- Author(s): Tomasz Dorau
- Date: 2026-02-21
- Version: 0.1
- Status:
Accepted
The goal of this document is to explain how the tracking evaluation strategy is going to be realized.
- Enable user to evaluate different tracker implementations using state-of-the-art industry-standard datasets and evaluation toolkits with minimal effort.

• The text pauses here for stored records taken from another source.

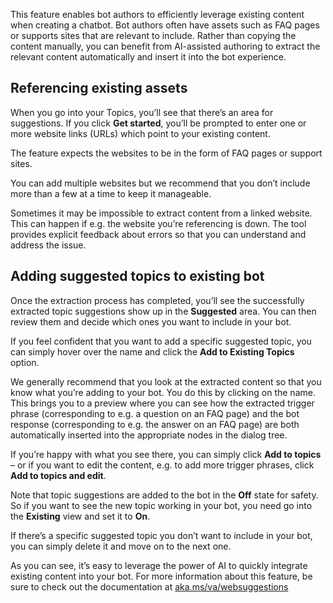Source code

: This feature enables bot authors to efficiently leverage existing content when creating a chatbot. Bot authors often have assets such as FAQ pages or supports sites that are relevant to include. Rather than copying the content manually, you can benefit from AI-assisted authoring to extract the relevant content automatically and insert it into the bot experience.

## Referencing existing assets
When you go into your Topics, you’ll see that there’s an area for suggestions. If you click **Get started**, you’ll be prompted to enter one or more website links (URLs) which point to your existing content.

The feature expects the websites to be in the form of FAQ pages or support sites.

You can add multiple websites but we recommend that you don’t include more than a few at a time to keep it manageable.

Sometimes it may be impossible to extract content from a linked website. This can happen if e.g. the website you’re referencing is down. The tool provides explicit feedback about errors so that you can understand and address the issue.

## Adding suggested topics to existing bot
Once the extraction process has completed, you’ll see the successfully extracted topic suggestions show up in the **Suggested** area. You can then review them and decide which ones you want to include in your bot.

If you feel confident that you want to add a specific suggested topic, you can simply hover over the name and click the **Add to Existing Topics** option.

We generally recommend that you look at the extracted content so that you know what you’re adding to your bot. You do this by clicking on the name. This brings you to a preview where you can see how the extracted trigger phrase (corresponding to e.g. a question on an FAQ page) and the bot response (corresponding to e.g. the answer on an FAQ page) are both automatically inserted into the appropriate nodes in the dialog tree.

If you’re happy with what you see there, you can simply click **Add to topics** – or if you want to edit the content, e.g. to add more trigger phrases, click **Add to topics and edit**.

Note that topic suggestions are added to the bot in the **Off** state for safety. So if you want to see the new topic working in your bot, you need go into the **Existing** view and set it to **On**.

If there’s a specific suggested topic you don’t want to include in your bot, you can simply delete it and move on to the next one.

As you can see, it’s easy to leverage the power of AI to quickly integrate existing content into your bot. For more information about this feature, be sure to check out the documentation at [aka.ms/va/websuggestions](https://go.microsoft.com/fwlink/?linkid=2104207)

- Enable easy automation of evaluation and consuming metrics, including feedback loops for model training in future
- Enable quick adoption of new datasets
- Enable performance optimizations for huge datasets
- Extensibility
- Experiment reproducibility
- Tracking Dataset - data that consists of:
- static scene and cameras configuration
- inputs: videos and / or sequences of object detections from multiple cameras
- ground-truth: sequences of each object location
- optionally additional context data and metadata
- Tracker Harness - executes a process that:
- consumes:
- scene and camera configuration from dataset in canonical format
- input videos or object detections from dataset in canonical format
- specific configuration dependent on tracker type (e.g. tracker configuration, models used in video pipelines)
- produces:
- tracker outputs (tracks) in canonical format
- consumes:
- Tracker Evaluator (e.g. wrapped TrackEval) - executes a process that:
- consumes:
- tracker output from Tracker Harness
- ground-truth from Tracking Dataset
- produces:
- metrics & plots evaluating tracker performance
- consumes:
- Extensibility (support for specific datasets, trackers etc.) is accomplished by implementing Components' Base Class interfaces in Python language
- Composability: components in the pipeline can be plugged-in and used together by exposing well-defined interfaces that enable to integrate them in the pipeline
- Encapsulation and decoupling:
- Components are decoupled. Each component owns and encapsulates the logic and data needed to accomplish its task, e.g. harness may internally use docker compose and broker to run the tracker, dataset may use HuggingFace Dataset library, but these are implementation details hidden from the pipeline user
- Data is exchanged in canonical formats
- Conversions that must be supported by the component implementations:
- dataset scene and camera configuration to canonical format - part of Tracking Dataset implementation
- dataset object detection inputs to canonical format - part of Tracking Dataset implementation
- dataset ground-truth to Tracker Evaluator input track format - part of Tracking Dataset implementation
- track canonical format to Tracker Evaluator input track format - part of Tracker Evaluator implementation
flowchart LR
Dataset[Tracking Dataset]
Harness[Tracker Harness]
Results[Evaluation Results]
Dataset -->|scene & cameras config| Harness
Dataset -->|inputs| Harness
subgraph Evaluators[" "]
Evaluator1[Tracker Evaluator 1]
Evaluator2[Tracker Evaluator 2]
EvaluatorN[Tracker Evaluator N]
end
Harness -->|tracker outputs| Evaluators
Dataset -->|ground-truth| Evaluators
Evaluator1 -->|metrics| Results
Evaluator2 -->|metrics| Results
EvaluatorN -->|metrics| Results
The pipeline uses standardized data formats for component interoperability. Detailed specifications with examples are documented in tools/tracker/evaluation/README.md - Canonical Data Formats.
Format overview:
- Scene and camera configuration canonical format
- Input object detection canonical format
- Output track canonical format
- Tracker Evaluator input track format
Dataset implementations use format conversion utilities to transform data between canonical JSON formats and evaluator input formats. The utilities provide:
- JSON→JSON conversion: Pointer-based mapping (RFC 6901) for schema transformations with strict validation (all fields must exist)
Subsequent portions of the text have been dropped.